Problem details> Where a line holds the word "tipi", copy it from the records.

┌──

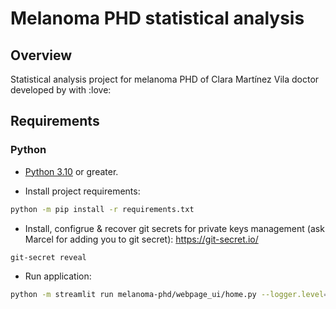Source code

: # Melanoma PHD statistical analysis

## Overview
Statistical analysis project for melanoma PHD of Clara Martínez Vila doctor developed by  with :love:

## Requirements
### Python
- [Python 3.10](https://www.python.org/downloads/) or greater.

- Install project requirements:
```bash
python -m pip install -r requirements.txt
```

- Install, configrue & recover git secrets for private keys management (ask Marcel for adding you to git secret):
https://git-secret.io/

```bash
git-secret reveal
```


- Run application:
```bash
python -m streamlit run melanoma-phd/webpage_ui/home.py --logger.level=info
```
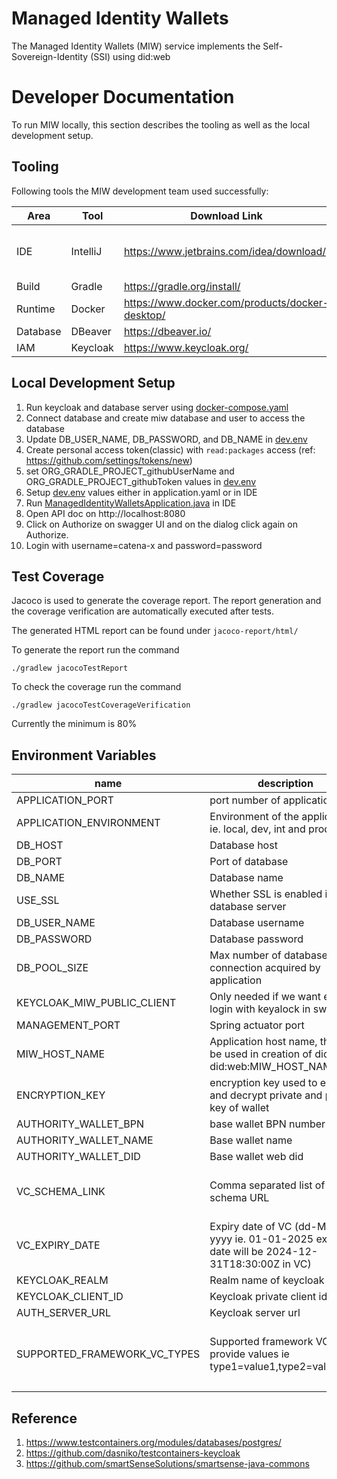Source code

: # Managed Identity Wallets <a id="introduction"></a>

The Managed Identity Wallets (MIW) service implements the Self-Sovereign-Identity (SSI) using did:web

# Developer Documentation

To run MIW locally, this section describes the tooling as well as
the local development setup.

## Tooling

Following tools the MIW development team used successfully:

| Area     | Tool     | Download Link                                   | Comment                                                                                           |
|----------|----------|-------------------------------------------------|---------------------------------------------------------------------------------------------------|
| IDE      | IntelliJ | https://www.jetbrains.com/idea/download/        | Additionally the [envfile plugin](https://plugins.jetbrains.com/plugin/7861-envfile) is suggested |
| Build    | Gradle   | https://gradle.org/install/                     |
| Runtime  | Docker   | https://www.docker.com/products/docker-desktop/ |                                                                                                   |
| Database | DBeaver  | https://dbeaver.io/                             |
| IAM      | Keycloak | https://www.keycloak.org/                       |                                                                                                   |

## Local Development Setup

1. Run keycloak and database server using [docker-compose.yaml](dev-assets%2Fdid-web%2Fdocker-compose.yaml)
2. Connect database and create miw database and user to access the database
3. Update DB_USER_NAME, DB_PASSWORD, and DB_NAME in  [dev.env](dev-assets%2Fdid-web%2Fdev.env)
4. Create personal access token(classic) with `read:packages` access (ref: https://github.com/settings/tokens/new)
5. set ORG_GRADLE_PROJECT_githubUserName and ORG_GRADLE_PROJECT_githubToken values
   in [dev.env](dev-assets%2Fdid-web%2Fdev.env)
6. Setup [dev.env](dev-assets%2Fdid-web%2Fdev.env) values either in application.yaml or in IDE
7. Run [ManagedIdentityWalletsApplication.java](src%2Fmain%2Fjava%2Forg%2Feclipse%2Ftractusx%2Fmanagedidentitywallets%2FManagedIdentityWalletsApplication.java) in IDE
8. Open API doc on http://localhost:8080
9. Click on Authorize on swagger UI and on the dialog click again on Authorize.
10. Login with username=catena-x and password=password

## Test Coverage

Jacoco is used to generate the coverage report. The report generation
and the coverage verification are automatically executed after tests.

The generated HTML report can be found under `jacoco-report/html/`

To generate the report run the command

```
./gradlew jacocoTestReport
```

To check the coverage run the command

```
./gradlew jacocoTestCoverageVerification
```

Currently the minimum is 80%

## Environment Variables <a id= "environmentVariables"></a>

| name                         | description                                                                                   | default value                                                                                                                                       |
|------------------------------|-----------------------------------------------------------------------------------------------|-----------------------------------------------------------------------------------------------------------------------------------------------------|
| APPLICATION_PORT             | port number of application                                                                    | 8080                                                                                                                                                | 
| APPLICATION_ENVIRONMENT      | Environment of the application ie. local, dev, int and prod                                   | local                                                                                                                                               |
| DB_HOST                      | Database host                                                                                 | localhost                                                                                                                                           |
| DB_PORT                      | Port of database                                                                              | 5432                                                                                                                                                |
| DB_NAME                      | Database name                                                                                 | miw                                                                                                                                                 |
| USE_SSL                      | Whether SSL is enabled in database server                                                     | false                                                                                                                                               |
| DB_USER_NAME                 | Database username                                                                             |                                                                                                                                                     |
| DB_PASSWORD                  | Database password                                                                             |                                                                                                                                                     |
| DB_POOL_SIZE                 | Max number of database connection acquired by application                                     | 10                                                                                                                                                  |
| KEYCLOAK_MIW_PUBLIC_CLIENT   | Only needed if we want enable login with keyalock in swagger                                  | miw_public                                                                                                                                          |
| MANAGEMENT_PORT              | Spring actuator port                                                                          | 8090                                                                                                                                                |
| MIW_HOST_NAME                | Application host name, this will be used in creation of did ie. did:web:MIW_HOST_NAME:BPN     | localhost                                                                                                                                           |
| ENCRYPTION_KEY               | encryption key used to encrypt and decrypt private and public key of wallet                   |                                                                                                                                                     |
| AUTHORITY_WALLET_BPN         | base wallet BPN number                                                                        | BPNL000000000000                                                                                                                                    |
| AUTHORITY_WALLET_NAME        | Base wallet name                                                                              | Catena-X                                                                                                                                            |
| AUTHORITY_WALLET_DID         | Base wallet web did                                                                           | web:did:host:BPNL000000000000                                                                                                                       |
| VC_SCHEMA_LINK               | Comma separated list of VC schema URL                                                         | https://www.w3.org/2018/credentials/v1, https://raw.githubusercontent.com/catenax-ng/product-core-schemas/main/businessPartnerData                  |
| VC_EXPIRY_DATE               | Expiry date of VC (dd-MM-yyyy ie.  01-01-2025 expiry date will be 2024-12-31T18:30:00Z in VC) | 01-01-2025                                                                                                                                          |
| KEYCLOAK_REALM               | Realm name of keycloak                                                                        | miw_test                                                                                                                                            |
| KEYCLOAK_CLIENT_ID           | Keycloak private client id                                                                    |                                                                                                                                                     |
| AUTH_SERVER_URL              | Keycloak server url                                                                           |                                                                                                                                                     |
| SUPPORTED_FRAMEWORK_VC_TYPES | Supported framework VC, provide values ie type1=value1,type2=value2                           | cx-behavior-twin=Behavior Twin,cx-pcf=PCF,cx-quality=Quality,cx-resiliency=Resiliency,cx-sustainability=Sustainability,cx-traceability=ID_3.0_Trace |
|                              |                                                                                               |                                                                                                                                                     |

## Reference

1. https://www.testcontainers.org/modules/databases/postgres/
2. https://github.com/dasniko/testcontainers-keycloak
3. https://github.com/smartSenseSolutions/smartsense-java-commons
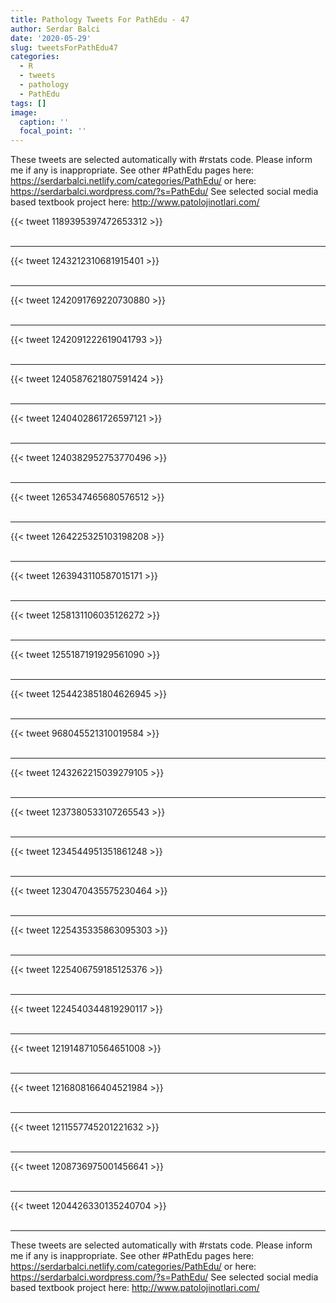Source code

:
 ```yaml
---
title: Pathology Tweets For PathEdu - 47
author: Serdar Balci
date: '2020-05-29'
slug: tweetsForPathEdu47
categories:
  - R
  - tweets
  - pathology
  - PathEdu
tags: []
image:
  caption: ''
  focal_point: ''
---
```



These tweets are selected automatically with #rstats code. Please inform me if any is inappropriate.
See other #PathEdu pages here: https://serdarbalci.netlify.com/categories/PathEdu/  or here: https://serdarbalci.wordpress.com/?s=PathEdu/ 
See selected social media based textbook project here: http://www.patolojinotlari.com/

{{< tweet 1189395397472653312 >}}
<br>
<br>
<hr>
{{< tweet 1243212310681915401 >}}
<br>
<br>
<hr>
{{< tweet 1242091769220730880 >}}
<br>
<br>
<hr>
{{< tweet 1242091222619041793 >}}
<br>
<br>
<hr>
{{< tweet 1240587621807591424 >}}
<br>
<br>
<hr>
{{< tweet 1240402861726597121 >}}
<br>
<br>
<hr>
{{< tweet 1240382952753770496 >}}
<br>
<br>
<hr>
{{< tweet 1265347465680576512 >}}
<br>
<br>
<hr>
{{< tweet 1264225325103198208 >}}
<br>
<br>
<hr>
{{< tweet 1263943110587015171 >}}
<br>
<br>
<hr>
{{< tweet 1258131106035126272 >}}
<br>
<br>
<hr>
{{< tweet 1255187191929561090 >}}
<br>
<br>
<hr>
{{< tweet 1254423851804626945 >}}
<br>
<br>
<hr>
{{< tweet 968045521310019584 >}}
<br>
<br>
<hr>
{{< tweet 1243262215039279105 >}}
<br>
<br>
<hr>
{{< tweet 1237380533107265543 >}}
<br>
<br>
<hr>
{{< tweet 1234544951351861248 >}}
<br>
<br>
<hr>
{{< tweet 1230470435575230464 >}}
<br>
<br>
<hr>
{{< tweet 1225435335863095303 >}}
<br>
<br>
<hr>
{{< tweet 1225406759185125376 >}}
<br>
<br>
<hr>
{{< tweet 1224540344819290117 >}}
<br>
<br>
<hr>
{{< tweet 1219148710564651008 >}}
<br>
<br>
<hr>
{{< tweet 1216808166404521984 >}}
<br>
<br>
<hr>
{{< tweet 1211557745201221632 >}}
<br>
<br>
<hr>
{{< tweet 1208736975001456641 >}}
<br>
<br>
<hr>
{{< tweet 1204426330135240704 >}}
<br>
<br>
<hr>


These tweets are selected automatically with #rstats code. Please inform me if any is inappropriate.
See other #PathEdu pages here: https://serdarbalci.netlify.com/categories/PathEdu/  or here: https://serdarbalci.wordpress.com/?s=PathEdu/ 
See selected social media based textbook project here: http://www.patolojinotlari.com/
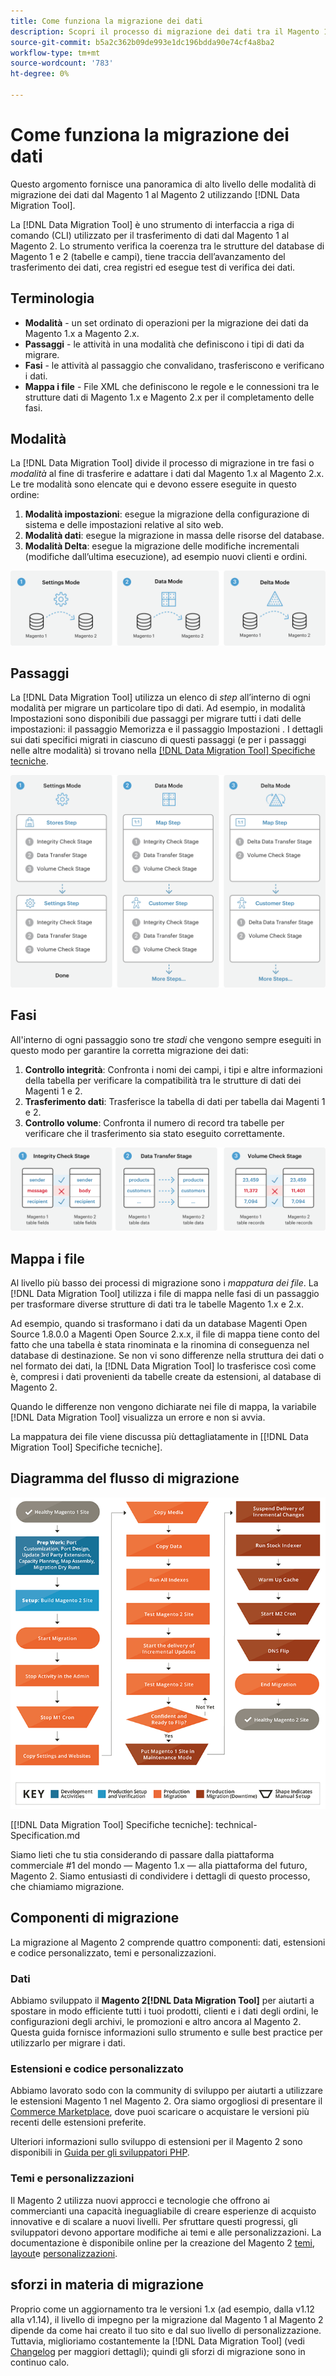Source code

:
 ```yaml
---
title: Come funziona la migrazione dei dati
description: Scopri il processo di migrazione dei dati tra il Magento 1 e il Magento 2, compresi la terminologia, i diagrammi del flusso di lavoro e i passaggi.
source-git-commit: b5a2c362b09de993e1dc196bdda90e74cf4a8ba2
workflow-type: tm+mt
source-wordcount: '783'
ht-degree: 0%

---
```



# Come funziona la migrazione dei dati

Questo argomento fornisce una panoramica di alto livello delle modalità di migrazione dei dati dal Magento 1 al Magento 2 utilizzando [!DNL Data Migration Tool].

La [!DNL Data Migration Tool] è uno strumento di interfaccia a riga di comando (CLI) utilizzato per il trasferimento di dati dal Magento 1 al Magento 2. Lo strumento verifica la coerenza tra le strutture del database di Magento 1 e 2 (tabelle e campi), tiene traccia dell’avanzamento del trasferimento dei dati, crea registri ed esegue test di verifica dei dati.

## Terminologia

* **Modalità** - un set ordinato di operazioni per la migrazione dei dati da Magento 1.x a Magento 2.x.
* **Passaggi** - le attività in una modalità che definiscono i tipi di dati da migrare.
* **Fasi** - le attività al passaggio che convalidano, trasferiscono e verificano i dati.
* **Mappa i file** - File XML che definiscono le regole e le connessioni tra le strutture dati di Magento 1.x e Magento 2.x per il completamento delle fasi.

## Modalità

La [!DNL Data Migration Tool] divide il processo di migrazione in tre fasi o *modalità* al fine di trasferire e adattare i dati dal Magento 1.x al Magento 2.x. Le tre modalità sono elencate qui e devono essere eseguite in questo ordine:

1. **Modalità impostazioni**: esegue la migrazione della configurazione di sistema e delle impostazioni relative al sito web.
1. **Modalità dati**: esegue la migrazione in massa delle risorse del database.
1. **Modalità Delta**: esegue la migrazione delle modifiche incrementali (modifiche dall’ultima esecuzione), ad esempio nuovi clienti e ordini.

![Modalità di migrazione](../../assets/data-migration/MigrationModes2.png)

## Passaggi

La [!DNL Data Migration Tool] utilizza un elenco di *step* all’interno di ogni modalità per migrare un particolare tipo di dati. Ad esempio, in modalità Impostazioni sono disponibili due passaggi per migrare tutti i dati delle impostazioni: il passaggio Memorizza e il passaggio Impostazioni . I dettagli sui dati specifici migrati in ciascuno di questi passaggi (e per i passaggi nelle altre modalità) si trovano nella [[!DNL Data Migration Tool] Specifiche tecniche](technical-specification.md).

![Panoramica sulla migrazione](../../assets/data-migration/MigrationOverview2.png)

## Fasi

All&#39;interno di ogni passaggio sono tre *stadi* che vengono sempre eseguiti in questo modo per garantire la corretta migrazione dei dati:

1. **Controllo integrità**: Confronta i nomi dei campi, i tipi e altre informazioni della tabella per verificare la compatibilità tra le strutture di dati dei Magenti 1 e 2.
1. **Trasferimento dati**: Trasferisce la tabella di dati per tabella dai Magenti 1 e 2.
1. **Controllo volume**: Confronta il numero di record tra tabelle per verificare che il trasferimento sia stato eseguito correttamente.

![Fasi della migrazione](../../assets/data-migration/MigrationSteps2.png)

## Mappa i file

Al livello più basso dei processi di migrazione sono i *mappatura dei file*. La [!DNL Data Migration Tool] utilizza i file di mappa nelle fasi di un passaggio per trasformare diverse strutture di dati tra le tabelle Magento 1.x e 2.x.

Ad esempio, quando si trasformano i dati da un database Magenti Open Source 1.8.0.0 a Magenti Open Source 2.x.x, il file di mappa tiene conto del fatto che una tabella è stata rinominata e la rinomina di conseguenza nel database di destinazione. Se non vi sono differenze nella struttura dei dati o nel formato dei dati, la [!DNL Data Migration Tool] lo trasferisce così come è, compresi i dati provenienti da tabelle create da estensioni, al database di Magento 2.

Quando le differenze non vengono dichiarate nei file di mappa, la variabile [!DNL Data Migration Tool] visualizza un errore e non si avvia.

La mappatura dei file viene discussa più dettagliatamente in [[!DNL Data Migration Tool] Specifiche tecniche].

## Diagramma del flusso di migrazione

![Flusso di migrazione](../../assets/data-migration/migration_flow.png)

<!-- Link definitions -->
[[!DNL Data Migration Tool] Specifiche tecniche]: technical-Specification.md

[Migration Modes]: ../../assets/data-migration/MigrationModes2.png

[Migration Overview]: ../../assets/data-migration/MigrationOverview2.png

[Migration Steps]: ../../assets/data-migration/MigrationSteps2.png

Siamo lieti che tu stia considerando di passare dalla piattaforma commerciale #1 del mondo — Magento 1.x — alla piattaforma del futuro, Magento 2. Siamo entusiasti di condividere i dettagli di questo processo, che chiamiamo migrazione.

## Componenti di migrazione

La migrazione al Magento 2 comprende quattro componenti: dati, estensioni e codice personalizzato, temi e personalizzazioni.

### Dati

Abbiamo sviluppato il **Magento 2[!DNL Data Migration Tool]** per aiutarti a spostare in modo efficiente tutti i tuoi prodotti, clienti e i dati degli ordini, le configurazioni degli archivi, le promozioni e altro ancora al Magento 2. Questa guida fornisce informazioni sullo strumento e sulle best practice per utilizzarlo per migrare i dati.

### Estensioni e codice personalizzato

Abbiamo lavorato sodo con la community di sviluppo per aiutarti a utilizzare le estensioni Magento 1 nel Magento 2. Ora siamo orgogliosi di presentare il [Commerce Marketplace](https://marketplace.magento.com/), dove puoi scaricare o acquistare le versioni più recenti delle estensioni preferite.

Ulteriori informazioni sullo sviluppo di estensioni per il Magento 2 sono disponibili in [Guida per gli sviluppatori PHP](https://developer.adobe.com/commerce/php/development/).

### Temi e personalizzazioni

Il Magento 2 utilizza nuovi approcci e tecnologie che offrono ai commercianti una capacità ineguagliabile di creare esperienze di acquisto innovative e di scalare a nuovi livelli. Per sfruttare questi progressi, gli sviluppatori devono apportare modifiche ai temi e alle personalizzazioni. La documentazione è disponibile online per la creazione del Magento 2 [temi](https://developer.adobe.com/commerce/frontend-core/guide/themes/), [layout](https://developer.adobe.com/commerce/frontend-core/guide/layouts/)e [personalizzazioni](https://developer.adobe.com/commerce/frontend-core/guide/layouts/xml-manage/).

## sforzi in materia di migrazione

Proprio come un aggiornamento tra le versioni 1.x (ad esempio, dalla v1.12 alla v1.14), il livello di impegno per la migrazione dal Magento 1 al Magento 2 dipende da come hai creato il tuo sito e dal suo livello di personalizzazione.
Tuttavia, miglioriamo costantemente la [!DNL Data Migration Tool] (vedi [Changelog](https://github.com/magento/data-migration-tool/blob/2.3/CHANGELOG.md) per maggiori dettagli); quindi gli sforzi di migrazione sono in continuo calo.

└──

Response box>
* **Passaggi** - le attività in una modalità che definiscono i tipi di dati da migrare.
1. **Controllo integrità**: Confronta i nomi dei campi, i tipi e altre informazioni della tabella per verificare la compatibilità tra le strutture di dati dei Magenti 1 e 2.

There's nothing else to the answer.